What you are asked to do.
Would you reproduce every record exactly, leaving out the pictures?

Document images with source code.
● ● ● ● ●

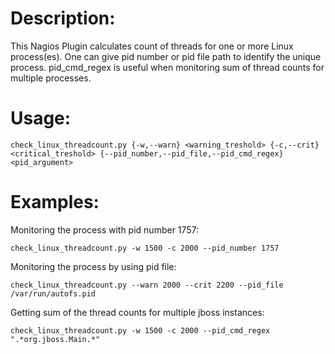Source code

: # Description:
This Nagios Plugin calculates count of threads for one or more Linux process(es). One can give pid number or pid file path to identify the unique process. pid_cmd_regex is useful when monitoring sum of thread counts for multiple processes.

# Usage:

`check_linux_threadcount.py {-w,--warn} <warning_treshold> {-c,--crit} <critical_treshold> {--pid_number,--pid_file,--pid_cmd_regex} <pid_argument>`

# Examples:
Monitoring the process with pid number 1757:
  
`check_linux_threadcount.py -w 1500 -c 2000 --pid_number 1757`
  
Monitoring the process by using pid file:
  
`check_linux_threadcount.py --warn 2000 --crit 2200 --pid_file /var/run/autofs.pid`
  
Getting sum of the thread counts for multiple jboss instances:
  
`check_linux_threadcount.py -w 1500 -c 2000 --pid_cmd_regex ".*org.jboss.Main.*"`
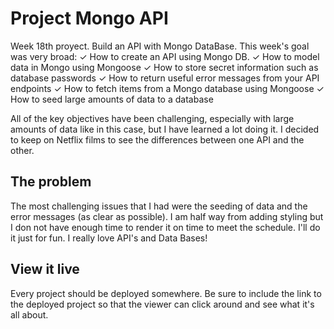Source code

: # Project Mongo API

Week 18th proyect. Build an API with Mongo DataBase.
This week's goal was very broad: 
✓ How to create an API using Mongo DB. 
✓ How to model data in Mongo using Mongoose
✓ How to store secret information such as database passwords
✓ How to return useful error messages from your API endpoints
✓ How to fetch items from a Mongo database using Mongoose
✓ How to seed large amounts of data to a database 

All of the key objectives have been challenging, especially with large amounts of data like in this case, but I have learned a lot doing it. I decided to keep on Netflix films to see the differences between one API and the other.

## The problem

The most challenging issues that I had were the seeding of data and the error messages (as clear as possible). I am half way from adding styling but I don not have enough time to render it on time to meet the schedule. I'll do it just for fun. I really love API's and Data Bases! 

## View it live

Every project should be deployed somewhere. Be sure to include the link to the deployed project so that the viewer can click around and see what it's all about.
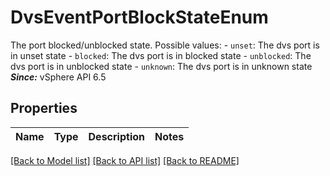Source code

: # DvsEventPortBlockStateEnum

The port blocked/unblocked state.  Possible values: - `unset`: The dvs port is in unset state - `blocked`: The dvs port is in blocked state - `unblocked`: The dvs port is in unblocked state - `unknown`: The dvs port is in unknown state    ***Since:*** vSphere API 6.5 

## Properties
Name | Type | Description | Notes
------------ | ------------- | ------------- | -------------

[[Back to Model list]](../README.md#documentation-for-models) [[Back to API list]](../README.md#documentation-for-api-endpoints) [[Back to README]](../README.md)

● ● ● ● ●

Task response.
Source code

: # Description:
This Nagios Plugin calculates count of threads for one or more Linux process(es). One can give pid number or pid file path to identify the unique process. pid_cmd_regex is useful when monitoring sum of thread counts for multiple processes.

# Usage:

`check_linux_threadcount.py {-w,--warn} <warning_treshold> {-c,--crit} <critical_treshold> {--pid_number,--pid_file,--pid_cmd_regex} <pid_argument>`

# Examples:
Monitoring the process with pid number 1757:
  
`check_linux_threadcount.py -w 1500 -c 2000 --pid_number 1757`
  
Monitoring the process by using pid file:
  
`check_linux_threadcount.py --warn 2000 --crit 2200 --pid_file /var/run/autofs.pid`
  
Getting sum of the thread counts for multiple jboss instances:
  
`check_linux_threadcount.py -w 1500 -c 2000 --pid_cmd_regex ".*org.jboss.Main.*"`
Source code

: # Project Mongo API

Week 18th proyect. Build an API with Mongo DataBase.
This week's goal was very broad: 
✓ How to create an API using Mongo DB. 
✓ How to model data in Mongo using Mongoose
✓ How to store secret information such as database passwords
✓ How to return useful error messages from your API endpoints
✓ How to fetch items from a Mongo database using Mongoose
✓ How to seed large amounts of data to a database 

All of the key objectives have been challenging, especially with large amounts of data like in this case, but I have learned a lot doing it. I decided to keep on Netflix films to see the differences between one API and the other.

## The problem

The most challenging issues that I had were the seeding of data and the error messages (as clear as possible). I am half way from adding styling but I don not have enough time to render it on time to meet the schedule. I'll do it just for fun. I really love API's and Data Bases! 

## View it live

Every project should be deployed somewhere. Be sure to include the link to the deployed project so that the viewer can click around and see what it's all about.
Source code

: # DvsEventPortBlockStateEnum

The port blocked/unblocked state.  Possible values: - `unset`: The dvs port is in unset state - `blocked`: The dvs port is in blocked state - `unblocked`: The dvs port is in unblocked state - `unknown`: The dvs port is in unknown state    ***Since:*** vSphere API 6.5 

## Properties
Name | Type | Description | Notes
------------ | ------------- | ------------- | -------------

[[Back to Model list]](../README.md#documentation-for-models) [[Back to API list]](../README.md#documentation-for-api-endpoints) [[Back to README]](../README.md)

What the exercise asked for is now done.